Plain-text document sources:
# # # #
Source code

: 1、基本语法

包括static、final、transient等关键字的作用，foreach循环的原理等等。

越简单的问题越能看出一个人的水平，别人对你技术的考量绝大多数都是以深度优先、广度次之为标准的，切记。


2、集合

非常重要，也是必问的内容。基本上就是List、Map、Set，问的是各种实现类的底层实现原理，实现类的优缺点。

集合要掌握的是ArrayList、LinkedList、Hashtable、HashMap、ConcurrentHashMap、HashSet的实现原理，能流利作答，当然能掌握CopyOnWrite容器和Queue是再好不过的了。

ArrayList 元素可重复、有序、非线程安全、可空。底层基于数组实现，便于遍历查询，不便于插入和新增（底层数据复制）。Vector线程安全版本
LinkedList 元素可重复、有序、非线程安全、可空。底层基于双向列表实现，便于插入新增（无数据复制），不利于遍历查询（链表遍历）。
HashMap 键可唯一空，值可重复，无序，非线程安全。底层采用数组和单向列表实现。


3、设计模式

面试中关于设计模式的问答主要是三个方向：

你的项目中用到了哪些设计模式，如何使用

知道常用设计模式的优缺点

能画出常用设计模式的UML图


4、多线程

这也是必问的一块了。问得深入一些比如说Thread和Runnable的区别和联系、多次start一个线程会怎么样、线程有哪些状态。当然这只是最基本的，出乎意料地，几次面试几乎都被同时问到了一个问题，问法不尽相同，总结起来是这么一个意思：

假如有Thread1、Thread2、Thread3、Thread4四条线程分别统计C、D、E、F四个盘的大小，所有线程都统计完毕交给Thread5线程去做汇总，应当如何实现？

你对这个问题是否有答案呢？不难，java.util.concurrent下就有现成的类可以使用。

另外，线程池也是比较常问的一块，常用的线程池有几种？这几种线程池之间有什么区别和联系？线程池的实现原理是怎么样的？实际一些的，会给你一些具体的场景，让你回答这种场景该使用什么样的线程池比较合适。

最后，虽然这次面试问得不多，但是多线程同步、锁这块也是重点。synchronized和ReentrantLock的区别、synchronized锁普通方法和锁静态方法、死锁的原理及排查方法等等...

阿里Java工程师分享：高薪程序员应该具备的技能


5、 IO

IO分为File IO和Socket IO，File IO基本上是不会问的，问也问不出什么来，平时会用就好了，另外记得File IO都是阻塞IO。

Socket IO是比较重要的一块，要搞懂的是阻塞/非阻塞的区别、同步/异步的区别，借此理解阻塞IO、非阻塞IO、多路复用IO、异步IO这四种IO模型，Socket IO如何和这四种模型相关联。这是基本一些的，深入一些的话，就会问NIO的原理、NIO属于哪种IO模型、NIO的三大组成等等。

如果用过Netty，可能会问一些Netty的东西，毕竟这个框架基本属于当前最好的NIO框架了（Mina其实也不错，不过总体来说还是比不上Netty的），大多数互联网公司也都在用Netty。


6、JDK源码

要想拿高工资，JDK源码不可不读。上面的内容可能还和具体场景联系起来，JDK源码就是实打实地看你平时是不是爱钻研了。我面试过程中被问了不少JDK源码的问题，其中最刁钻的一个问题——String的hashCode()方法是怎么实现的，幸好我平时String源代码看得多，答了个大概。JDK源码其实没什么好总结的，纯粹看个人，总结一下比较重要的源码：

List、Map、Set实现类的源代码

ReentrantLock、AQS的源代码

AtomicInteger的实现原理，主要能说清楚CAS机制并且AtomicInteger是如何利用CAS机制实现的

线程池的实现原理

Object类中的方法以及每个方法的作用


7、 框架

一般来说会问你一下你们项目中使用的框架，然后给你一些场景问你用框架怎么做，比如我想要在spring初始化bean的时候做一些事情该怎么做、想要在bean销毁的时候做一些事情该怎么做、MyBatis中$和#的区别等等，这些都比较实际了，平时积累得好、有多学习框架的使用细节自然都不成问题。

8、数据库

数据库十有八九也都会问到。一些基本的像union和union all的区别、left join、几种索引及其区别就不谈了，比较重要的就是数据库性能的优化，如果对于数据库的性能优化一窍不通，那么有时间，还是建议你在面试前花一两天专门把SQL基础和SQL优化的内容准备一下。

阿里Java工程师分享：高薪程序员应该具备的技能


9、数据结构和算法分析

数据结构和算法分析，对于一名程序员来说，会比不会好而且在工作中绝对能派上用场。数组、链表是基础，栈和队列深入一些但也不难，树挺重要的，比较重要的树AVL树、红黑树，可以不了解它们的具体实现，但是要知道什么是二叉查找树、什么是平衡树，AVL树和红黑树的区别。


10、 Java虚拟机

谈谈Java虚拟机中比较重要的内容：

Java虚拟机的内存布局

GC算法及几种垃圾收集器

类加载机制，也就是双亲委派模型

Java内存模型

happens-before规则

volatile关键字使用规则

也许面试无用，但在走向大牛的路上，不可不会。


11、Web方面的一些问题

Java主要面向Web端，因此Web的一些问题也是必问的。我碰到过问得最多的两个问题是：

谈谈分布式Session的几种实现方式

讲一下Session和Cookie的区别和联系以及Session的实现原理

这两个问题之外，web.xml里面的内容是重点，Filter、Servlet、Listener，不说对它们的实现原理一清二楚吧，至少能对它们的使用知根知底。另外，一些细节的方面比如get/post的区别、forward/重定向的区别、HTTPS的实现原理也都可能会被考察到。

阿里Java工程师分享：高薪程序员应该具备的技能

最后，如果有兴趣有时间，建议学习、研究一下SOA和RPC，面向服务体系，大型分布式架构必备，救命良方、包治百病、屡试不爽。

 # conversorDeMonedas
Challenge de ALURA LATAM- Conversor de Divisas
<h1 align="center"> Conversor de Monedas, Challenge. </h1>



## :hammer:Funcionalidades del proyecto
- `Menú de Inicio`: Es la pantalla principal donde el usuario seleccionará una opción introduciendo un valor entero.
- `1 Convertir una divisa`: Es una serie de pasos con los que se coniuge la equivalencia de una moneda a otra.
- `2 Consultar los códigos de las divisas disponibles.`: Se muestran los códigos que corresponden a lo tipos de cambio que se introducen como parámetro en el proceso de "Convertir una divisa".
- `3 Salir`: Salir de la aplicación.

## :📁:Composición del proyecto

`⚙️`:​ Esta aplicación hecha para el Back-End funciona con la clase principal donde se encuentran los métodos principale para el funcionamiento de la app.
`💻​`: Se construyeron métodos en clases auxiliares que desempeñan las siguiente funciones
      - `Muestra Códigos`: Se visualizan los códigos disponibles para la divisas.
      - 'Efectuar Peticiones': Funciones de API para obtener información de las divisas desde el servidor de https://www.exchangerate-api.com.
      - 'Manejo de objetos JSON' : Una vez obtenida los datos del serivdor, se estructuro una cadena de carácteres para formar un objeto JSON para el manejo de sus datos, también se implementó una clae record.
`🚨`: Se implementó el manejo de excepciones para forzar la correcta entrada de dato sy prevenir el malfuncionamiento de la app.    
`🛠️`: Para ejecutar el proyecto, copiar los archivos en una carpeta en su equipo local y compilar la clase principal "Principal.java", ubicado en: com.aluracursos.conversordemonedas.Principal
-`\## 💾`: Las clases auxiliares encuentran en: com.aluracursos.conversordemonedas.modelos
# # # #
§ **What the exercise asks**: Above this instruction are the records; retype exactly the lines from the one containing "谈谈分布式Session的几种实现方式" up to and including the one containing "moneda a otra.".

§ **Reply to the task**:
谈谈分布式Session的几种实现方式

讲一下Session和Cookie的区别和联系以及Session的实现原理

这两个问题之外，web.xml里面的内容是重点，Filter、Servlet、Listener，不说对它们的实现原理一清二楚吧，至少能对它们的使用知根知底。另外，一些细节的方面比如get/post的区别、forward/重定向的区别、HTTPS的实现原理也都可能会被考察到。

阿里Java工程师分享：高薪程序员应该具备的技能

最后，如果有兴趣有时间，建议学习、研究一下SOA和RPC，面向服务体系，大型分布式架构必备，救命良方、包治百病、屡试不爽。

 # conversorDeMonedas
Challenge de ALURA LATAM- Conversor de Divisas
<h1 align="center"> Conversor de Monedas, Challenge. </h1>



## :hammer:Funcionalidades del proyecto
- `Menú de Inicio`: Es la pantalla principal donde el usuario seleccionará una opción introduciendo un valor entero.
- `1 Convertir una divisa`: Es una serie de pasos con los que se coniuge la equivalencia de una moneda a otra.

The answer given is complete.